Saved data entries
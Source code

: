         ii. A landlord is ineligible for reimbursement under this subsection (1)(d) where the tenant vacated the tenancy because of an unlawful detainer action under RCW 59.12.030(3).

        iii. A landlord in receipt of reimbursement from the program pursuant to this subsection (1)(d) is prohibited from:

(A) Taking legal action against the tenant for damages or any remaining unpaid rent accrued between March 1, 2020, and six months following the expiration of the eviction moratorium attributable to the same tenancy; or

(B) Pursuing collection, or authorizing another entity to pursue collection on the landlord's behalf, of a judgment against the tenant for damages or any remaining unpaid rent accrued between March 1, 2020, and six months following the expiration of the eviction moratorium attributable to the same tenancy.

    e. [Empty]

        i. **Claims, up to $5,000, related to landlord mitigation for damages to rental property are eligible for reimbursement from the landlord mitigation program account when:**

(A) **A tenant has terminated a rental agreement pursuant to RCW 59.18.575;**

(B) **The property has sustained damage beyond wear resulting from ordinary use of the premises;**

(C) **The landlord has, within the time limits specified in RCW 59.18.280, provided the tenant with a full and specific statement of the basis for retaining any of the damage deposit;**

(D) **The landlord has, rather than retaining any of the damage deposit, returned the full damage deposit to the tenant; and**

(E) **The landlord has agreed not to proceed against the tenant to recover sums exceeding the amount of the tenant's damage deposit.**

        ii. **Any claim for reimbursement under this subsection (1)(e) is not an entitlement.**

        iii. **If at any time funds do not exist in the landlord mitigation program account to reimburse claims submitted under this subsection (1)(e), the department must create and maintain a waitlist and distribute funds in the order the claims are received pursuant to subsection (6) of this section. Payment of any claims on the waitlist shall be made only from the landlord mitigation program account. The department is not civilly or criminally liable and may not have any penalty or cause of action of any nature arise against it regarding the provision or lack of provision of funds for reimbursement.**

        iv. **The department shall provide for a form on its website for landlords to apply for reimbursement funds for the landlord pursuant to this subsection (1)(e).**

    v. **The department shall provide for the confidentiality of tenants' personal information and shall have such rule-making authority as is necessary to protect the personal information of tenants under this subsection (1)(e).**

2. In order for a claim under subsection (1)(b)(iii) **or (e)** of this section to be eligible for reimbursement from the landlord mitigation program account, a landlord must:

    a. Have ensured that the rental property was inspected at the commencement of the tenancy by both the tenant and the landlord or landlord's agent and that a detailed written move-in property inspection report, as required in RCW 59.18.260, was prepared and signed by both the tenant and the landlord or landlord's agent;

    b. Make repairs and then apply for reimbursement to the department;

▶ PROMPT
Give all the entries again exactly; leave none out.

▶ TASK RESPONSE
Source code

:         ii. A landlord is ineligible for reimbursement under this subsection (1)(d) where the tenant vacated the tenancy because of an unlawful detainer action under RCW 59.12.030(3).

        iii. A landlord in receipt of reimbursement from the program pursuant to this subsection (1)(d) is prohibited from:

(A) Taking legal action against the tenant for damages or any remaining unpaid rent accrued between March 1, 2020, and six months following the expiration of the eviction moratorium attributable to the same tenancy; or

(B) Pursuing collection, or authorizing another entity to pursue collection on the landlord's behalf, of a judgment against the tenant for damages or any remaining unpaid rent accrued between March 1, 2020, and six months following the expiration of the eviction moratorium attributable to the same tenancy.

    e. [Empty]

        i. **Claims, up to $5,000, related to landlord mitigation for damages to rental property are eligible for reimbursement from the landlord mitigation program account when:**

(A) **A tenant has terminated a rental agreement pursuant to RCW 59.18.575;**

(B) **The property has sustained damage beyond wear resulting from ordinary use of the premises;**

(C) **The landlord has, within the time limits specified in RCW 59.18.280, provided the tenant with a full and specific statement of the basis for retaining any of the damage deposit;**

(D) **The landlord has, rather than retaining any of the damage deposit, returned the full damage deposit to the tenant; and**

(E) **The landlord has agreed not to proceed against the tenant to recover sums exceeding the amount of the tenant's damage deposit.**

        ii. **Any claim for reimbursement under this subsection (1)(e) is not an entitlement.**

        iii. **If at any time funds do not exist in the landlord mitigation program account to reimburse claims submitted under this subsection (1)(e), the department must create and maintain a waitlist and distribute funds in the order the claims are received pursuant to subsection (6) of this section. Payment of any claims on the waitlist shall be made only from the landlord mitigation program account. The department is not civilly or criminally liable and may not have any penalty or cause of action of any nature arise against it regarding the provision or lack of provision of funds for reimbursement.**

        iv. **The department shall provide for a form on its website for landlords to apply for reimbursement funds for the landlord pursuant to this subsection (1)(e).**

    v. **The department shall provide for the confidentiality of tenants' personal information and shall have such rule-making authority as is necessary to protect the personal information of tenants under this subsection (1)(e).**

2. In order for a claim under subsection (1)(b)(iii) **or (e)** of this section to be eligible for reimbursement from the landlord mitigation program account, a landlord must:

    a. Have ensured that the rental property was inspected at the commencement of the tenancy by both the tenant and the landlord or landlord's agent and that a detailed written move-in property inspection report, as required in RCW 59.18.260, was prepared and signed by both the tenant and the landlord or landlord's agent;

    b. Make repairs and then apply for reimbursement to the department;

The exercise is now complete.